Ethics and data integrity
In addition to traits and skills, QAP should have strong ethics. QAP are responsible for their conduct, personal behavior and professional practice and must be able to justify their actions and decisions. As they are guided by the ethical principles of no maleficence, beneficence, autonomy, and justice, QAP needs to evaluate their actions in the context of overall blood safety rather than single area. An excerpt from the Code of ethics for BE personnel, modified from WHO National Standards for Blood Transfusion Service, indicates that:
- Blood should be collected under the overall responsibility of either a registered medical practitioner who can manage a donor adverse reaction;
- Anonymity between the donor and the recipient must be ensured and the confidentiality of donor information assured;
- Blood is a public resource and access should not be restricted. Wastage of blood and blood components should be avoided at all times;
- A profit motive shall not be the basis for the establishment.

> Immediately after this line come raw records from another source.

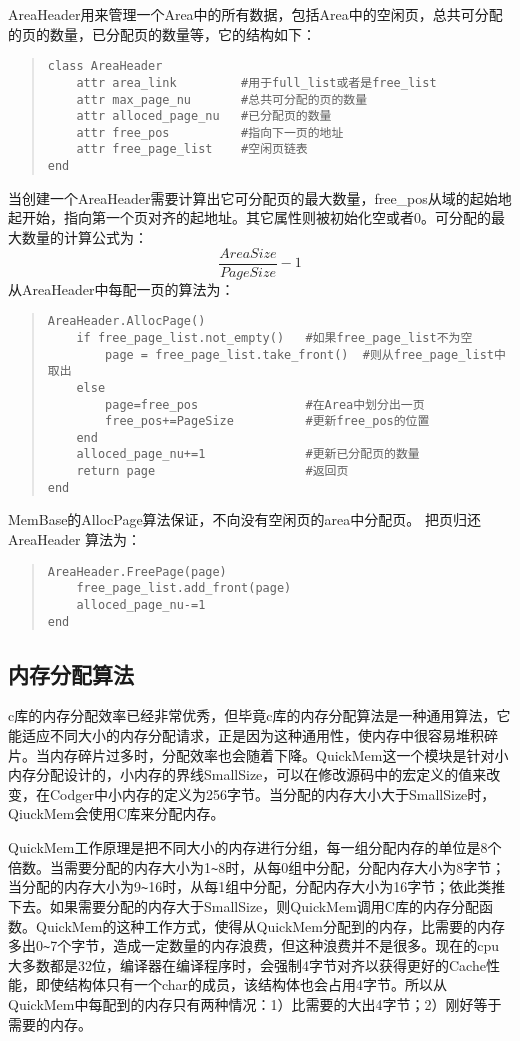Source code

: AreaHeader用来管理一个Area中的所有数据，包括Area中的空闲页，总共可分配的页的数量，已分配页的数量等，它的结构如下：
\begin{quote}
\begin{verbatim}
class AreaHeader 
    attr area_link         #用于full_list或者是free_list
    attr max_page_nu       #总共可分配的页的数量
    attr alloced_page_nu   #已分配页的数量
    attr free_pos          #指向下一页的地址
    attr free_page_list    #空闲页链表
end 
\end{verbatim}
\end{quote}
当创建一个AreaHeader需要计算出它可分配页的最大数量，free\_pos从域的起始地起开始，指向第一个页对齐的起地址。其它属性则被初始化空或者0。可分配的最大数量的计算公式为：
\[\frac{AreaSize}{PageSize}-1\]
从AreaHeader中每配一页的算法为：
\begin{quote}
\begin{verbatim}
AreaHeader.AllocPage()
    if free_page_list.not_empty()   #如果free_page_list不为空
        page = free_page_list.take_front()  #则从free_page_list中取出
    else
        page=free_pos               #在Area中划分出一页
        free_pos+=PageSize          #更新free_pos的位置
    end 
    alloced_page_nu+=1              #更新已分配页的数量
    return page                     #返回页
end 
\end{verbatim}
\end{quote}
MemBase的AllocPage算法保证，不向没有空闲页的area中分配页。 把页归还 AreaHeader 算法为：
\begin{quote}
\begin{verbatim}
AreaHeader.FreePage(page)
    free_page_list.add_front(page)
    alloced_page_nu-=1
end 
\end{verbatim}
\end{quote}

\subsection{内存分配算法}
c库的内存分配效率已经非常优秀，但毕竟c库的内存分配算法是一种通用算法，它能适应不同大小的内存分配请求，正是因为这种通用性，使内存中很容易堆积碎片。当内存碎片过多时，分配效率也会随着下降。QuickMem这一个模块是针对小内存分配设计的，小内存的界线SmallSize，可以在修改源码中的宏定义的值来改变，在Codger中小内存的定义为256字节。当分配的内存大小大于SmallSize时，QiuckMem会使用C库来分配内存。

QuickMem工作原理是把不同大小的内存进行分组，每一组分配内存的单位是8个倍数。当需要分配的内存大小为1\verb|~|8时，从每0组中分配，分配内存大小为8字节；当分配的内存大小为9\verb|~|16时，从每1组中分配，分配内存大小为16字节；依此类推下去。如果需要分配的内存大于SmallSize，则QuickMem调用C库的内存分配函数。QuickMem的这种工作方式，使得从QuickMem分配到的内存，比需要的内存多出0\verb|~|7个字节，造成一定数量的内存浪费，但这种浪费并不是很多。现在的cpu大多数都是32位，编译器在编译程序时，会强制4字节对齐以获得更好的Cache性能，即使结构体只有一个char的成员，该结构体也会占用4字节。所以从QuickMem中每配到的内存只有两种情况：1）比需要的大出4字节；2）刚好等于需要的内存。

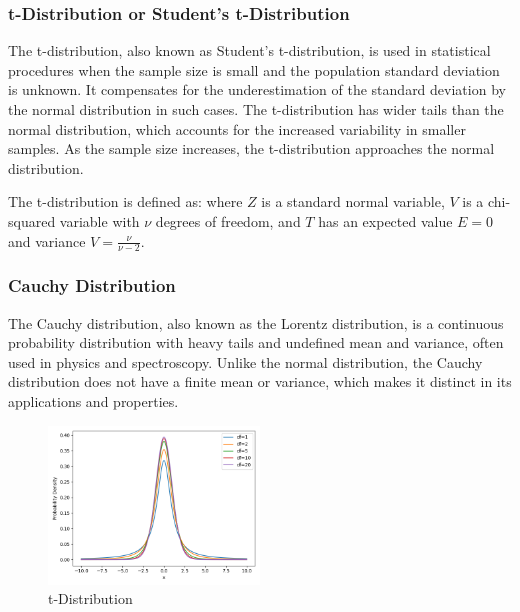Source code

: \subsubsection{t-Distribution or Student's t-Distribution}\label{t-Distribution or Student's t-Distribution}
The t-distribution, also known as Student's t-distribution, is used in statistical procedures when the sample size is small and the population standard deviation is unknown. It compensates for the underestimation of the standard deviation by the normal distribution in such cases. The t-distribution has wider tails than the normal distribution, which accounts for the increased variability in smaller samples. As the sample size increases, the t-distribution approaches the normal distribution.

The t-distribution is defined as:
where $Z$ is a standard normal variable, $V$ is a chi-squared variable with $\nu$ degrees of freedom, and $T$ has an expected value $E=0$ and variance $V=\frac{\nu}{\nu-2}$.

\subsubsection{Cauchy Distribution}\label{Cauchy Distribution}
The Cauchy distribution, also known as the Lorentz distribution, is a continuous probability distribution with heavy tails and undefined mean and variance, often used in physics and spectroscopy. Unlike the normal distribution, the Cauchy distribution does not have a finite mean or variance, which makes it distinct in its applications and properties.

\begin{figure}[h]
    \centering
    \includegraphics[width=0.5\textwidth]{../images/plot_t_distributions_overlayed.png}
    \caption{t-Distribution}
    \label{fig:t_distribution}
\end{figure}

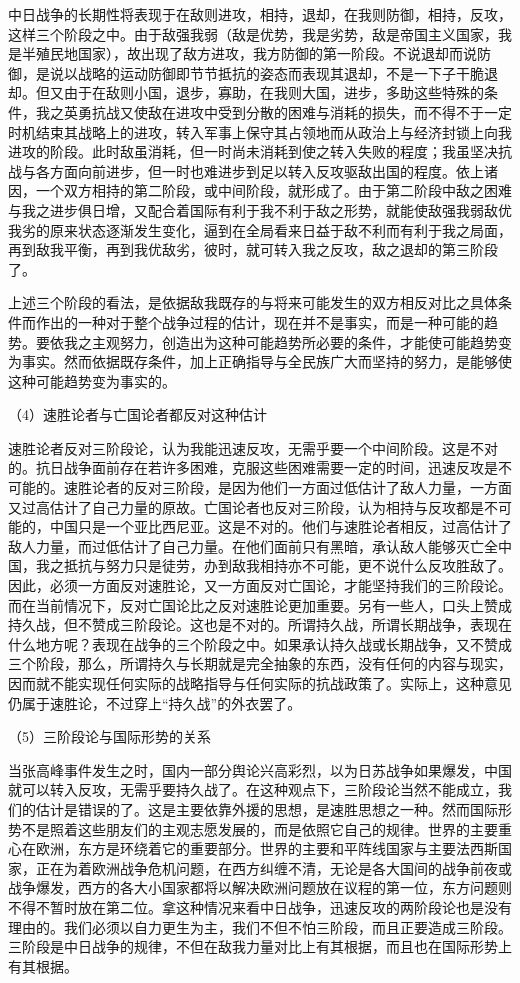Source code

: \documentclass[UTF8, 12pt, a4paper]{ctexrep}
\begin{document}
中日战争的长期性将表现于在敌则进攻，相持，退却，在我则防御，相持，反攻，这样三个阶段之中。由于敌强我弱（敌是优势，我是劣势，敌是帝国主义国家，我是半殖民地国家），故出现了敌方进攻，我方防御的第一阶段。不说退却而说防御，是说以战略的运动防御即节节抵抗的姿态而表现其退却，不是一下子干脆退却。但又由于在敌则小国，退步，寡助，在我则大国，进步，多助这些特殊的条件，我之英勇抗战又使敌在进攻中受到分散的困难与消耗的损失，而不得不于一定时机结束其战略上的进攻，转入军事上保守其占领地而从政治上与经济封锁上向我进攻的阶段。此时敌虽消耗，但一时尚未消耗到使之转入失败的程度；我虽坚决抗战与各方面向前进步，但一时也难进步到足以转入反攻驱敌出国的程度。依上诸因，一个双方相持的第二阶段，或中间阶段，就形成了。由于第二阶段中敌之困难与我之进步俱日增，又配合着国际有利于我不利于敌之形势，就能使敌强我弱敌优我劣的原来状态逐渐发生变化，逼到在全局看来日益于敌不利而有利于我之局面，再到敌我平衡，再到我优敌劣，彼时，就可转入我之反攻，敌之退却的第三阶段了。

上述三个阶段的看法，是依据敌我既存的与将来可能发生的双方相反对比之具体条件而作出的一种对于整个战争过程的估计，现在并不是事实，而是一种可能的趋势。要依我之主观努力，创造出为这种可能趋势所必要的条件，才能使可能趋势变为事实。然而依据既存条件，加上正确指导与全民族广大而坚持的努力，是能够使这种可能趋势变为事实的。

（4）速胜论者与亡国论者都反对这种估计

速胜论者反对三阶段论，认为我能迅速反攻，无需乎要一个中间阶段。这是不对的。抗日战争面前存在若许多困难，克服这些困难需要一定的时间，迅速反攻是不可能的。速胜论者的反对三阶段，是因为他们一方面过低估计了敌人力量，一方面又过高估计了自己力量的原故。亡国论者也反对三阶段，认为相持与反攻都是不可能的，中国只是一个亚比西尼亚。这是不对的。他们与速胜论者相反，过高估计了敌人力量，而过低估计了自己力量。在他们面前只有黑暗，承认敌人能够灭亡全中国，我之抵抗与努力只是徒劳，办到敌我相持亦不可能，更不说什么反攻胜敌了。因此，必须一方面反对速胜论，又一方面反对亡国论，才能坚持我们的三阶段论。而在当前情况下，反对亡国论比之反对速胜论更加重要。另有一些人，口头上赞成持久战，但不赞成三阶段论。这也是不对的。所谓持久战，所谓长期战争，表现在什么地方呢？表现在战争的三个阶段之中。如果承认持久战或长期战争，又不赞成三个阶段，那么，所谓持久与长期就是完全抽象的东西，没有任何的内容与现实，因而就不能实现任何实际的战略指导与任何实际的抗战政策了。实际上，这种意见仍属于速胜论，不过穿上“持久战”的外衣罢了。

（5）三阶段论与国际形势的关系

当张高峰事件发生之时，国内一部分舆论兴高彩烈，以为日苏战争如果爆发，中国就可以转入反攻，无需乎要持久战了。在这种观点下，三阶段论当然不能成立，我们的估计是错误的了。这是主要依靠外援的思想，是速胜思想之一种。然而国际形势不是照着这些朋友们的主观志愿发展的，而是依照它自己的规律。世界的主要重心在欧洲，东方是环绕着它的重要部分。世界的主要和平阵线国家与主要法西斯国家，正在为着欧洲战争危机问题，在西方纠缠不清，无论是各大国间的战争前夜或战争爆发，西方的各大小国家都将以解决欧洲问题放在议程的第一位，东方问题则不得不暂时放在第二位。拿这种情况来看中日战争，迅速反攻的两阶段论也是没有理由的。我们必须以自力更生为主，我们不但不怕三阶段，而且正要造成三阶段。三阶段是中日战争的规律，不但在敌我力量对比上有其根据，而且也在国际形势上有其根据。
\end{document}
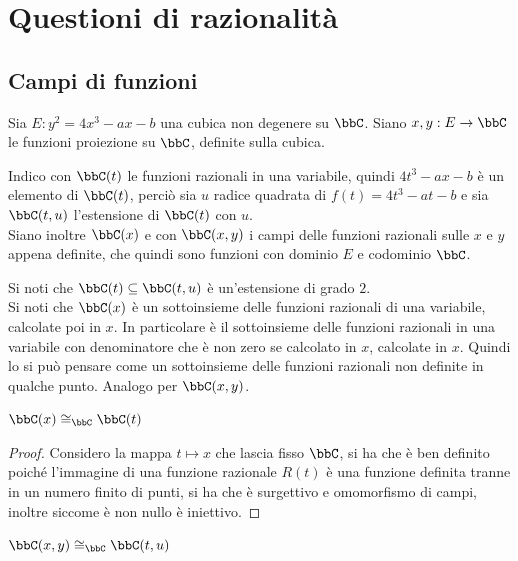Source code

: \chapter{Questioni di razionalità}


\section{Campi di funzioni}

Sia $E: y^2=4x^3-ax-b$ una cubica non degenere su $\bbC$.
Siano $x,y:E\rightarrow\bbC$ le funzioni proiezione su $\bbC$, definite sulla cubica.
\begin{definizione}
Indico con $\bbC(t)$ le funzioni razionali in una variabile, quindi $4t^3-ax-b$ è un elemento di $\bbC(t)$, perciò sia $u$ radice quadrata di $f(t)=4t^3-at-b$ e sia $\bbC(t,u)$ l'estensione di $\bbC(t)$ con $u$.\\
Siano inoltre $\bbC(x)$ e con $\bbC(x,y)$ i campi delle funzioni razionali sulle $x$ e $y$ appena definite, che quindi sono funzioni con dominio $E$ e codominio $\bbC$.
\end{definizione}

\begin{osservazione}
Si noti che $\bbC(t)\subseteq\bbC(t,u)$ è un'estensione di grado $2$.\\
Si noti che $\bbC(x)$ è un sottoinsieme delle funzioni razionali di una variabile, calcolate poi in $x$. In particolare è il sottoinsieme delle funzioni razionali in una variabile con denominatore che è non zero se calcolato in $x$, calcolate in $x$. Quindi lo si può pensare come un sottoinsieme delle funzioni razionali non definite in qualche punto.
Analogo per $\bbC(x,y)$.
\end{osservazione}

\begin{proposizione}
$\bbC(x)\cong_{\bbC}\bbC(t)$
\end{proposizione}

\begin{proof}
Considero la mappa $t\mapsto x$ che lascia fisso $\bbC$, si ha che è ben definito poiché l'immagine di una funzione razionale $R(t)$ è una funzione definita tranne in un numero finito di punti, si ha che è surgettivo e omomorfismo di campi, inoltre siccome è non nullo è iniettivo.
\end{proof}

\begin{proposizione}
$\bbC(x,y)\cong_{\bbC}\bbC(t,u)$
\end{proposizione}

Data integrity has been and currently is a major global concern of NRA in pharmaceutical industry. For BEs concern focus on donor/patient confidentiality, traceability, and potential for blood contamination. These have resulted in increasing pressure on BEs to assure the consistency and reliability of blood operations, security and data integrity. Data integrity can result from lack of awareness of regulatory requirements, employee errors, failure to check accuracy of data, software or system malfunction, configuration problems with electronic data handling, or malfeasance by employees. All data recorded in electronic or paper formats should be attributable, legible, contemporaneously, true copy, and accurate. QAP needs to be able to assess data integrity to assure that the data supporting all blood product quality decisions can be trusted. The BEs shall maintain and establish data integrity procedures including elements of a code of conduct for data integrity, data integrity training for all employees, and periodic monitoring of data integrity.
Examples of QA activities: Taiwan experiences
Some examples of QA activities and the role of QAP for improving the effectiveness of quality system are provided below.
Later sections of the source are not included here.